Yes, you need to map those using group.
Step 1 - Create a new dir on the LXD host
Say you want to share /dir1
sudo mkdir /dir1
Step 2 - Create group for sharing dirs between LXD host and container
Here is how it looks with group ID 300 (you need to make those groups):
# Make a new read-only group named `lxdclientro`
sudo addgroup --system --gid 300 lxdclientro
# Make a new read and write only group named `lxdclientrw` for the /dir1/
sudo adduser --system --home /dir1/ --uid 300 --gid 300 lxdclientrw
Step 3 - Setup correct permission on /dir1
Here are commands for /dir1/
sudo chown lxdclientrw:lxdclientro /dir1/
sudo chmod 750 /dir1/
sudo chmod g+s /dir1/
Real magic happens below where you map root on the LXD host GID 1 to our newly created UID/GID for /dir1/ (run all command as the root user, first do sudo -s
and then type it)
echo 'root:300:1' >> /etc/subuid
echo 'root:300:1' >> /etc/subgid
Now your LXD host is ready to share /dir1/ in read-write mode with containers.
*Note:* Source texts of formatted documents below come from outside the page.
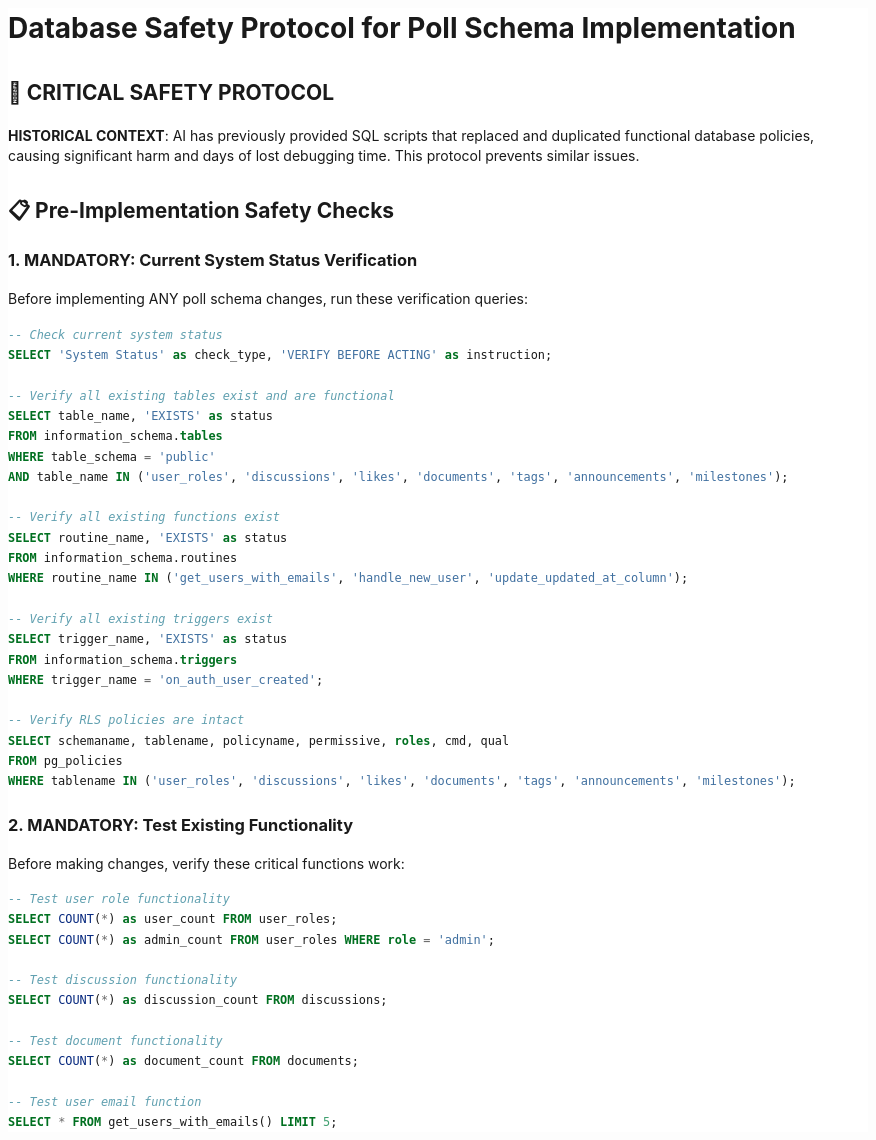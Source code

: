 # Database Safety Protocol for Poll Schema Implementation

## 🚨 CRITICAL SAFETY PROTOCOL

**HISTORICAL CONTEXT**: AI has previously provided SQL scripts that replaced and duplicated functional database policies, causing significant harm and days of lost debugging time. This protocol prevents similar issues.

## 📋 Pre-Implementation Safety Checks

### 1. **MANDATORY: Current System Status Verification**

Before implementing ANY poll schema changes, run these verification queries:

```sql
-- Check current system status
SELECT 'System Status' as check_type, 'VERIFY BEFORE ACTING' as instruction;

-- Verify all existing tables exist and are functional
SELECT table_name, 'EXISTS' as status 
FROM information_schema.tables 
WHERE table_schema = 'public' 
AND table_name IN ('user_roles', 'discussions', 'likes', 'documents', 'tags', 'announcements', 'milestones');

-- Verify all existing functions exist
SELECT routine_name, 'EXISTS' as status 
FROM information_schema.routines 
WHERE routine_name IN ('get_users_with_emails', 'handle_new_user', 'update_updated_at_column');

-- Verify all existing triggers exist
SELECT trigger_name, 'EXISTS' as status 
FROM information_schema.triggers 
WHERE trigger_name = 'on_auth_user_created';

-- Verify RLS policies are intact
SELECT schemaname, tablename, policyname, permissive, roles, cmd, qual 
FROM pg_policies 
WHERE tablename IN ('user_roles', 'discussions', 'likes', 'documents', 'tags', 'announcements', 'milestones');
```

### 2. **MANDATORY: Test Existing Functionality**

Before making changes, verify these critical functions work:

```sql
-- Test user role functionality
SELECT COUNT(*) as user_count FROM user_roles;
SELECT COUNT(*) as admin_count FROM user_roles WHERE role = 'admin';

-- Test discussion functionality
SELECT COUNT(*) as discussion_count FROM discussions;

-- Test document functionality
SELECT COUNT(*) as document_count FROM documents;

-- Test user email function
SELECT * FROM get_users_with_emails() LIMIT 5;
```
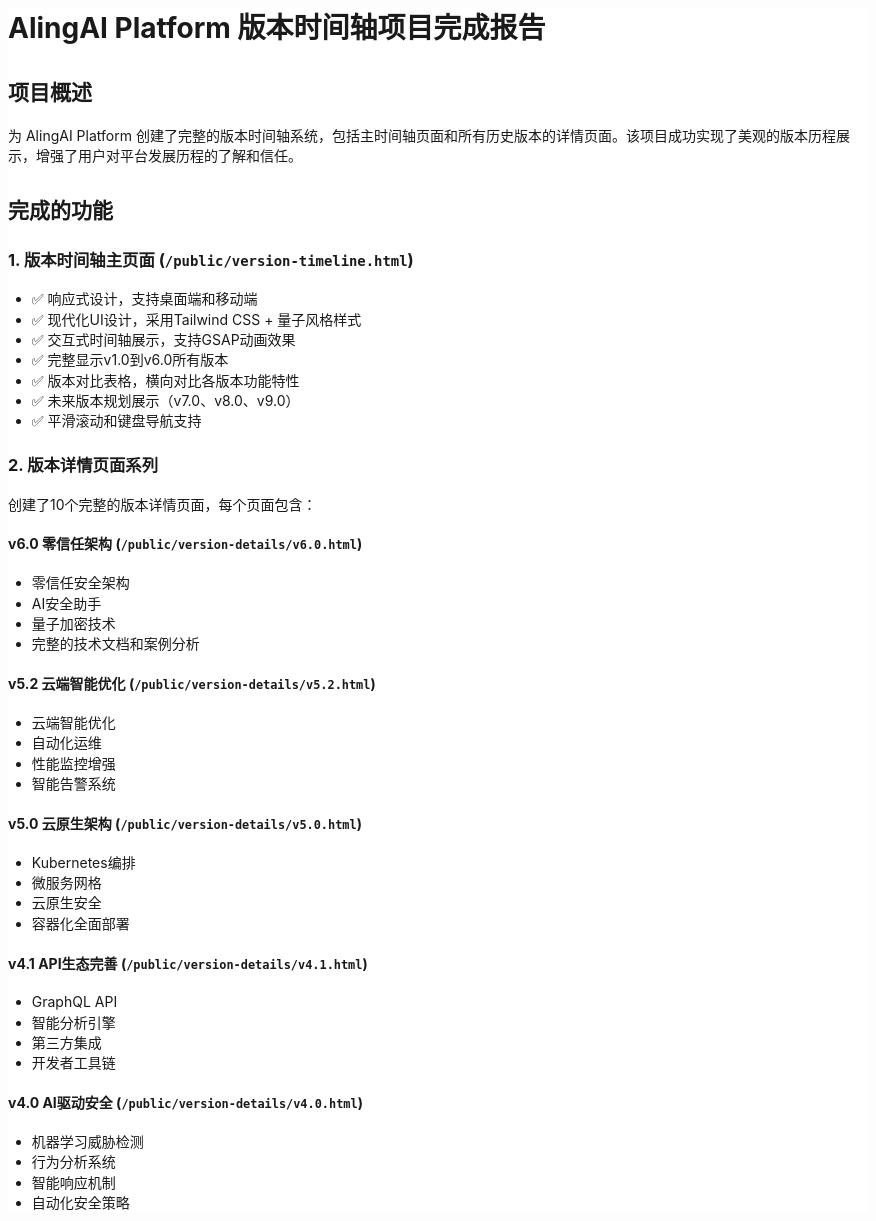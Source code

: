 # AlingAI Platform 版本时间轴项目完成报告

## 项目概述
为 AlingAI Platform 创建了完整的版本时间轴系统，包括主时间轴页面和所有历史版本的详情页面。该项目成功实现了美观的版本历程展示，增强了用户对平台发展历程的了解和信任。

## 完成的功能

### 1. 版本时间轴主页面 (`/public/version-timeline.html`)
- ✅ 响应式设计，支持桌面端和移动端
- ✅ 现代化UI设计，采用Tailwind CSS + 量子风格样式
- ✅ 交互式时间轴展示，支持GSAP动画效果
- ✅ 完整显示v1.0到v6.0所有版本
- ✅ 版本对比表格，横向对比各版本功能特性
- ✅ 未来版本规划展示（v7.0、v8.0、v9.0）
- ✅ 平滑滚动和键盘导航支持

### 2. 版本详情页面系列
创建了10个完整的版本详情页面，每个页面包含：

#### v6.0 零信任架构 (`/public/version-details/v6.0.html`)
- 零信任安全架构
- AI安全助手
- 量子加密技术
- 完整的技术文档和案例分析

#### v5.2 云端智能优化 (`/public/version-details/v5.2.html`)
- 云端智能优化
- 自动化运维
- 性能监控增强
- 智能告警系统

#### v5.0 云原生架构 (`/public/version-details/v5.0.html`)
- Kubernetes编排
- 微服务网格
- 云原生安全
- 容器化全面部署

#### v4.1 API生态完善 (`/public/version-details/v4.1.html`)
- GraphQL API
- 智能分析引擎
- 第三方集成
- 开发者工具链

#### v4.0 AI驱动安全 (`/public/version-details/v4.0.html`)
- 机器学习威胁检测
- 行为分析系统
- 智能响应机制
- 自动化安全策略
Step 4 - Find UID and GID inside container to map
Let us say you have container named ‘nginx’. Log into it:
lxc exec nginx sh
Say now there is an app user inside that container called ‘myapp’ with UID 100. Use the grep
id id
to find that users UID and GID. For example:
grep ^myapp /etc/passwd
grep ^myapp /etc/group
id -u myapp
id -g myapp
I get 100
as UID and GID. Note down both UID and GID. If you don’t have specific user/group inside container you need to create it. That is how security policy is going to work out. Otherwise LXD will block access.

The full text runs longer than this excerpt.